In Hitting Budapest, there was
an obvious divide between two seemingly completely different worlds side by
side. The ironically named Paradise seemed to be the slums of Hungary, referred
to as the shanty The children probably have no idea what the word Paradise is
supposed to mean. It’s a place where ten year olds such as Chico get impregnated
by their grandfathers. It’s a place where you have to go to the brush to go to
the bathroom and you don’t go after dark because no one will go with you. When
they find a dead body they take the shoes to sell and it isn’t even mentioned
if they alert the authorities or not. It’s the normal for them. When they cross
the road into Budapest, it’s an entire separate world.
It’s described as a place “where
people not like us live.” It’s a place with fenced homes and clean streets.

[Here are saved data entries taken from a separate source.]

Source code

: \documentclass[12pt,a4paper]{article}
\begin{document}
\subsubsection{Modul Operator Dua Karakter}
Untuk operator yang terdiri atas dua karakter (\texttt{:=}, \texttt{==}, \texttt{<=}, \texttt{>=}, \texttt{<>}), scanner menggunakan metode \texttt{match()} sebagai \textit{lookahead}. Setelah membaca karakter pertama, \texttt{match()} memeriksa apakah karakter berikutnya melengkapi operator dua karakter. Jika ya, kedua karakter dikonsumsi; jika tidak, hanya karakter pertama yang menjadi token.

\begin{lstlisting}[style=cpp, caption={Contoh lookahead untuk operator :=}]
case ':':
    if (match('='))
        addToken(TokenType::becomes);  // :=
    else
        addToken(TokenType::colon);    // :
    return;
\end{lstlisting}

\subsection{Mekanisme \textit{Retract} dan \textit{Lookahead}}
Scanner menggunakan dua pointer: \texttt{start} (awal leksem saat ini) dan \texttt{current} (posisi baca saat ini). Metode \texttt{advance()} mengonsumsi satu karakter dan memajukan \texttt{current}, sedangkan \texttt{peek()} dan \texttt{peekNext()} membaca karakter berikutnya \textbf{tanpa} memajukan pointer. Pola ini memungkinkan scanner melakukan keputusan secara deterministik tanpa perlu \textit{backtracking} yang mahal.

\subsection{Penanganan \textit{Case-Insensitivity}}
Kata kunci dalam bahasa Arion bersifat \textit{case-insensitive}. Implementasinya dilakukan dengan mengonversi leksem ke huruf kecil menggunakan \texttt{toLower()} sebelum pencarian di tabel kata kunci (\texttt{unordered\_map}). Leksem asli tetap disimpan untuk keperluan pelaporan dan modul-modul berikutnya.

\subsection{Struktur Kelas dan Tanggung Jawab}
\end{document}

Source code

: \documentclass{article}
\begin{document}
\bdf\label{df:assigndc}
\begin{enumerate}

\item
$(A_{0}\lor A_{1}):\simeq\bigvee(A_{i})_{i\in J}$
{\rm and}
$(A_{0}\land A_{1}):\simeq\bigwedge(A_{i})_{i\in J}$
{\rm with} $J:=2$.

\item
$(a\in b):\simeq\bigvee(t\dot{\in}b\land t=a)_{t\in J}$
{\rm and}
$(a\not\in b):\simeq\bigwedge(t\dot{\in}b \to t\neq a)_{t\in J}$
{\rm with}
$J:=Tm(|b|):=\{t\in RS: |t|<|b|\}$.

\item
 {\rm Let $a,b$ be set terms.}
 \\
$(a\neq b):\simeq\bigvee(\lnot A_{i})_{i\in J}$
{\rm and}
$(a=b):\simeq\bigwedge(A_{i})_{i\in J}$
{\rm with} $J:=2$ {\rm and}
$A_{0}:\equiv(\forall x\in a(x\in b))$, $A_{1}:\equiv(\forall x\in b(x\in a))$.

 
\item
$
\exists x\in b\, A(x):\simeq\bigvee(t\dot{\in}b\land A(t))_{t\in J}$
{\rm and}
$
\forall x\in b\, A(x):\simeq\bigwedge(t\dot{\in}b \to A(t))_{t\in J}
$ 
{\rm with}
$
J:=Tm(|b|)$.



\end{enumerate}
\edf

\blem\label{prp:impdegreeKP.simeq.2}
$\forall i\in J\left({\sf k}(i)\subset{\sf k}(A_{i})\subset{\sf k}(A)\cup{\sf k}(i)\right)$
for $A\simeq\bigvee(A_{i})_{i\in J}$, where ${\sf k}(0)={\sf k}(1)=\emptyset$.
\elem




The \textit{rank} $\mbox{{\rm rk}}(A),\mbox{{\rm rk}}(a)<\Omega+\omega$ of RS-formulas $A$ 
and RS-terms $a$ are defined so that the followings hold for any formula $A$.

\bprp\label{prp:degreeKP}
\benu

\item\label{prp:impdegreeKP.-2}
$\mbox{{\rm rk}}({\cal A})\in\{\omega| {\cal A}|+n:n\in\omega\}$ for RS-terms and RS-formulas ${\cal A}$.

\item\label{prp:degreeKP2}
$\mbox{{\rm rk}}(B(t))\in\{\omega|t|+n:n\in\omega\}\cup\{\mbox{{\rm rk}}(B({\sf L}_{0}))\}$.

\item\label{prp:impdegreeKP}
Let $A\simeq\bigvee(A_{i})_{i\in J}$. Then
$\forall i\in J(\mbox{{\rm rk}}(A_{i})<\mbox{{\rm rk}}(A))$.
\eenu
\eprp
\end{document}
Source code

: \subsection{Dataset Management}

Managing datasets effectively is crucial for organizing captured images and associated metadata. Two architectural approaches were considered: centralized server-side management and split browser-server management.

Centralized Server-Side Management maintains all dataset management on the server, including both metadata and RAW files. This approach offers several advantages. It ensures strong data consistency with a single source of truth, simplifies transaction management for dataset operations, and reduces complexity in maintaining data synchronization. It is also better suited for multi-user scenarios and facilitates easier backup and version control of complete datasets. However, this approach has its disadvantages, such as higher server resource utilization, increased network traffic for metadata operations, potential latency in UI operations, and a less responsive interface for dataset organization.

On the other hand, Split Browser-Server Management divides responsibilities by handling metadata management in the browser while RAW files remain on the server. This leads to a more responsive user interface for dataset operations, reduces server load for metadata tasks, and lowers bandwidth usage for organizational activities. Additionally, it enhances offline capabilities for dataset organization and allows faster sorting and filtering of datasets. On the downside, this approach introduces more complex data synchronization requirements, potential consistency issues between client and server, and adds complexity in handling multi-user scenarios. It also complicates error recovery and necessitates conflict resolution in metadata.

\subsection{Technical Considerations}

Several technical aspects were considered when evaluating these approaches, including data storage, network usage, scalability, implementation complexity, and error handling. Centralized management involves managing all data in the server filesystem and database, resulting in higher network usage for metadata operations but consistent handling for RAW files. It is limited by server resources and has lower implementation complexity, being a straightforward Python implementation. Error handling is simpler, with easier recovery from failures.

Where people stay to themselves indoors and throw food out without even
finishing it. Where people don’t eat fruit off of trees because “nobody around
here seems to know what fruit is for.” And the people that live in these homes
don’t seem too concerned about it. The children seem to use a regular pattern,
going street to street. If anyone truly cared it wouldn’t be that difficult to
stop the children from stealing them.
One of the similarities between
both worlds seems to be ignorance and/or lack of education. The children are
clueless what the word paradise means, and they have wishful thinking to
eventually live in Budapest but they have no idea what it would probably take
to live there. The woman is ignorant of the real hardships these children face.
To her they seem to be more animals, things to take pictures of rather than to
be helped or fed. Instead of offering the children food, she throws away what
she is eating before she even finishes it. What is this nice city doing to help
those that live in the shanty? They probably pretend it isn’t there. The only
person that does take notice is a woman visiting from the United States.